**What needs to be done**
For every entry below, give it back exactly and leave out any image.

---- Source data

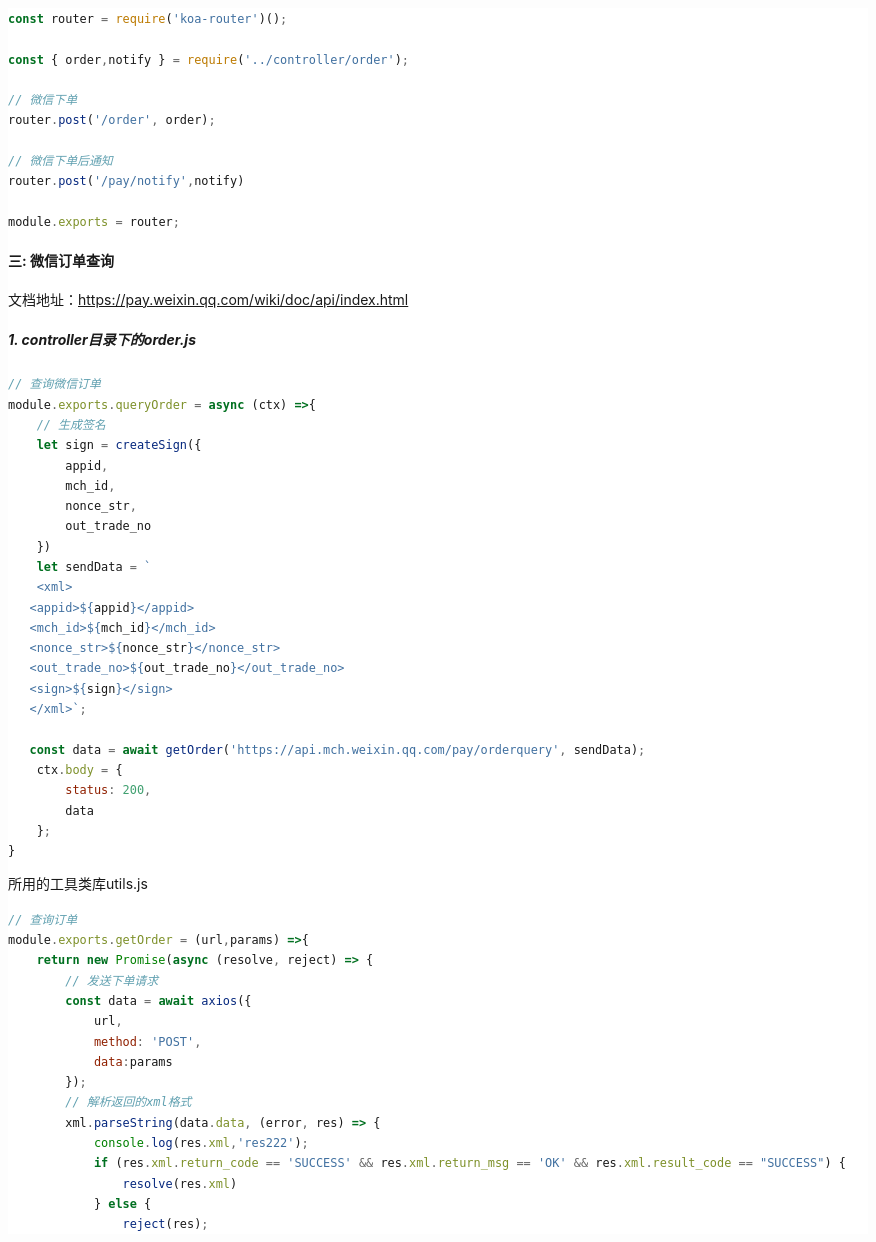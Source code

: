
 ```javascript
const router = require('koa-router')();

const { order,notify } = require('../controller/order');

// 微信下单
router.post('/order', order);

// 微信下单后通知
router.post('/pay/notify',notify)

module.exports = router;
```

#### 三: 微信订单查询

 文档地址：https://pay.weixin.qq.com/wiki/doc/api/index.html

#####     1. controller目录下的order.js

```javascript
// 查询微信订单
module.exports.queryOrder = async (ctx) =>{
    // 生成签名
    let sign = createSign({
        appid,
        mch_id,
        nonce_str,
        out_trade_no
    })
    let sendData = `
    <xml>
   <appid>${appid}</appid>
   <mch_id>${mch_id}</mch_id>
   <nonce_str>${nonce_str}</nonce_str>
   <out_trade_no>${out_trade_no}</out_trade_no>
   <sign>${sign}</sign>
   </xml>`;

   const data = await getOrder('https://api.mch.weixin.qq.com/pay/orderquery', sendData);
    ctx.body = {
        status: 200,
        data
    };
}
```

所用的工具类库utils.js

```javascript
// 查询订单
module.exports.getOrder = (url,params) =>{
    return new Promise(async (resolve, reject) => {
        // 发送下单请求
        const data = await axios({
            url,
            method: 'POST',
            data:params
        });
        // 解析返回的xml格式
        xml.parseString(data.data, (error, res) => {
            console.log(res.xml,'res222');
            if (res.xml.return_code == 'SUCCESS' && res.xml.return_msg == 'OK' && res.xml.result_code == "SUCCESS") {
                resolve(res.xml)
            } else {
                reject(res);
```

--------

**Solution for this problem**
Source code

:
 ```javascript
const router = require('koa-router')();

const { order,notify } = require('../controller/order');

// 微信下单
router.post('/order', order);

// 微信下单后通知
router.post('/pay/notify',notify)

module.exports = router;
```

#### 三: 微信订单查询

 文档地址：https://pay.weixin.qq.com/wiki/doc/api/index.html

#####     1. controller目录下的order.js

```javascript
// 查询微信订单
module.exports.queryOrder = async (ctx) =>{
    // 生成签名
    let sign = createSign({
        appid,
        mch_id,
        nonce_str,
        out_trade_no
    })
    let sendData = `
    <xml>
   <appid>${appid}</appid>
   <mch_id>${mch_id}</mch_id>
   <nonce_str>${nonce_str}</nonce_str>
   <out_trade_no>${out_trade_no}</out_trade_no>
   <sign>${sign}</sign>
   </xml>`;

   const data = await getOrder('https://api.mch.weixin.qq.com/pay/orderquery', sendData);
    ctx.body = {
        status: 200,
        data
    };
}
```

所用的工具类库utils.js

```javascript
// 查询订单
module.exports.getOrder = (url,params) =>{
    return new Promise(async (resolve, reject) => {
        // 发送下单请求
        const data = await axios({
            url,
            method: 'POST',
            data:params
        });
        // 解析返回的xml格式
        xml.parseString(data.data, (error, res) => {
            console.log(res.xml,'res222');
            if (res.xml.return_code == 'SUCCESS' && res.xml.return_msg == 'OK' && res.xml.result_code == "SUCCESS") {
                resolve(res.xml)
            } else {
                reject(res);
```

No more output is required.